Ameliorating effect of veratric acid against mercury-induced neurologic deficit and reproductive toxicity in female rats.

The aim of this investigation was to explore the potential effects of veratric acid on central nervous and reproductive toxicity caused by mercuric chloride in female rats. Six mercury-exposed female rats in each group were separately treated with 12.5, 25, and 50 mg/kg of veratric acid. The brain and ovaries were then evaluated for biochemical and histopathological analysis. Based on the results obtained through this study's assessment methods, mercuric chloride (HgCl) administration may harm the central nervous and reproductive systems in females.

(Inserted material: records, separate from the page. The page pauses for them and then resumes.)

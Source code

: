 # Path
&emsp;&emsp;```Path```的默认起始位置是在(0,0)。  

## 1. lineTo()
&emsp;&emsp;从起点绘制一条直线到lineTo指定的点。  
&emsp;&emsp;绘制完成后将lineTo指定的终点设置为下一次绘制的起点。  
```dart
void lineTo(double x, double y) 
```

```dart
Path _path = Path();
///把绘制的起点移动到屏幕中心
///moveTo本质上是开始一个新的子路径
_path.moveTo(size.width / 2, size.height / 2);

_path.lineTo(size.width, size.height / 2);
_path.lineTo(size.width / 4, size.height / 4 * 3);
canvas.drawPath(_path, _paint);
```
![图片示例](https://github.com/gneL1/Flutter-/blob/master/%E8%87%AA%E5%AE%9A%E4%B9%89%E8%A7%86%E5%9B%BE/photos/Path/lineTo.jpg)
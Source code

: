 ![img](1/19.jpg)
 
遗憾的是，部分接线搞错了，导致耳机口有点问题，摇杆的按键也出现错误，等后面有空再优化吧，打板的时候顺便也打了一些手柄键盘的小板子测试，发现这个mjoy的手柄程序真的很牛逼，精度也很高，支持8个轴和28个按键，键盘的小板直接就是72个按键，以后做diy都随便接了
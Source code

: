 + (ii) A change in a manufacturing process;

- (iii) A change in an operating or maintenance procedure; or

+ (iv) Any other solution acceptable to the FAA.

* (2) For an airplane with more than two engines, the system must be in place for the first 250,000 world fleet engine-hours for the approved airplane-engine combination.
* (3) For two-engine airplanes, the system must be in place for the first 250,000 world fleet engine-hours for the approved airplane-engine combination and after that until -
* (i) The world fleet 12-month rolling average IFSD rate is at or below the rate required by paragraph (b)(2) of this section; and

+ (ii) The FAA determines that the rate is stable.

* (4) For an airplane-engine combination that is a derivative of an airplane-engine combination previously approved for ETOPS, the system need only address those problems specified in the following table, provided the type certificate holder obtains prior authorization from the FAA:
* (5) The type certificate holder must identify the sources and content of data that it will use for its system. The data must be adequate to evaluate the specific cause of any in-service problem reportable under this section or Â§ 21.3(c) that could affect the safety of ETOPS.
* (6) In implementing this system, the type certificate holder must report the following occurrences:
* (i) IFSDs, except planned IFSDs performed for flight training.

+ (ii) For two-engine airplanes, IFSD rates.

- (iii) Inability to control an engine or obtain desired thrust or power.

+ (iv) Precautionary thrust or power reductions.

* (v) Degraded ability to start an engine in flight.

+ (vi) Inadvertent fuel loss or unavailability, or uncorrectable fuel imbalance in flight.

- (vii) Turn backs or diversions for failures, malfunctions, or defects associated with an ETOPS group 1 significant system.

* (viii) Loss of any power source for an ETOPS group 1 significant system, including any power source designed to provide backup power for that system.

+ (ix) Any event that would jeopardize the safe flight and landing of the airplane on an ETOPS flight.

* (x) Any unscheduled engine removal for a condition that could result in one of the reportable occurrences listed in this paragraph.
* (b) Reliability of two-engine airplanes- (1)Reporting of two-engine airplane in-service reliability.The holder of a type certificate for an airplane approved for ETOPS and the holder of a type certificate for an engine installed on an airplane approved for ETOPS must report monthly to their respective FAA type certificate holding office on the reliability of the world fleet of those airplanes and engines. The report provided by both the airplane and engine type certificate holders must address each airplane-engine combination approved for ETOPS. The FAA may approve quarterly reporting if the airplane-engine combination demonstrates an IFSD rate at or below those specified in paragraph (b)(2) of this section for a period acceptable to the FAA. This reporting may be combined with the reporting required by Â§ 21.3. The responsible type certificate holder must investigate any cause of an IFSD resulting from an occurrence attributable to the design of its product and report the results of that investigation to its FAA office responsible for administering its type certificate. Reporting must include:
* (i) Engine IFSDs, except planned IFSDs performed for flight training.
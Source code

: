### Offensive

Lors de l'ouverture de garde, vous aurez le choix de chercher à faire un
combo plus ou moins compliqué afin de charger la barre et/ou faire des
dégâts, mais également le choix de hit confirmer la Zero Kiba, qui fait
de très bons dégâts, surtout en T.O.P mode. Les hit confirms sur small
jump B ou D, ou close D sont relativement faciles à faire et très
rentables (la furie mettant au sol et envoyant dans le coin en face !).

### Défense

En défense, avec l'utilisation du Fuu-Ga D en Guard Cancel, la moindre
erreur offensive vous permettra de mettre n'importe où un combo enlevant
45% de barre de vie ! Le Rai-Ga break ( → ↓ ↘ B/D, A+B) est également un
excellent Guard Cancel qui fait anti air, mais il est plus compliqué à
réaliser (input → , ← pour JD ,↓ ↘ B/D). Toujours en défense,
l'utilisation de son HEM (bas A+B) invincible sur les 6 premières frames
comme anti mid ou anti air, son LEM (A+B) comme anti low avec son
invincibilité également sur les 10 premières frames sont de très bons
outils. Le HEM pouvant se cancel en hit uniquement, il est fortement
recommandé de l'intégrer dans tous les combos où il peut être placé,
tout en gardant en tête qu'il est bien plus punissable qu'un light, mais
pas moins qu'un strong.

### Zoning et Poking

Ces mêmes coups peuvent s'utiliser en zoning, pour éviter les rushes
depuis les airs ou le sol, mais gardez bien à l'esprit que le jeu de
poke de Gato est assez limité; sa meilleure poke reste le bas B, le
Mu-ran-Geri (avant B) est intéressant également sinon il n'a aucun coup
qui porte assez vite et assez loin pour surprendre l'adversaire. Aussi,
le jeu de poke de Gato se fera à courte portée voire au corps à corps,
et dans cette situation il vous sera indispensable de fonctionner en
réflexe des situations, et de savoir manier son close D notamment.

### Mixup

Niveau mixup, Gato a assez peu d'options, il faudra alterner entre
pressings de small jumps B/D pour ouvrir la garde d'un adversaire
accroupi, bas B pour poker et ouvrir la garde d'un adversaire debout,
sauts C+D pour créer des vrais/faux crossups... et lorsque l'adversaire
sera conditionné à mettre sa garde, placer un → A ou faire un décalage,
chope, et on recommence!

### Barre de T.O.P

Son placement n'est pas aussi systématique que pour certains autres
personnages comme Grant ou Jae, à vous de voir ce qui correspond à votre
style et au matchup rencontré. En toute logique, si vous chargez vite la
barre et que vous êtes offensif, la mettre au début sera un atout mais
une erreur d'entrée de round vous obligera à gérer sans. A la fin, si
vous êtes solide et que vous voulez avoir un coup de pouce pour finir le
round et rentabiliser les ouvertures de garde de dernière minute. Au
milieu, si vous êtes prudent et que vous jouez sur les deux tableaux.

Evidence suggested that test subjects experienced increased apoptosis, indicated by higher levels of caspase-3, hormonal imbalances with results indicating significantly increased levels of estrogen, and non-significant increased FSH and decreased values of LH, alongside increased levels of inflammation markers such as significantly lower values of NF-κB and oxidative stress levels indicated by significantly higher levels of MDA. In addition to these physiological changes, behavioral impairments in the Rotarod test, and the activity cage test also emerged among rats, as well as notable alternations and the presence of inflammatory cells in histopathology analyses appeared. The administration of veratric acid at different doses was observed to mitigate mercuric chloride toxic effects, as evidenced by improvements in hormonal profile as it caused estrogen, FSH, and testosterone levels to decrease significantly; oxidative stress also improved, evidenced from reduced levels of MDA and increased levels of GSH. Veratric acid also improved the behavioral activities of rats, as motor coordination is improved in the Rotarod test and improvement in the activity cage test. This study also revealed the positive effect of veratric acid on apoptosis, as results indicated a reduced levels (p < 0.001) of caspase-3. Studies with data revealed that veratric acid can shield female rats from detrimental mercuric chloride-induced toxicity. Considering this evidence in exploring the drug's ability to counteract such toxicity would prove to be a constructive option for forthcoming investigations.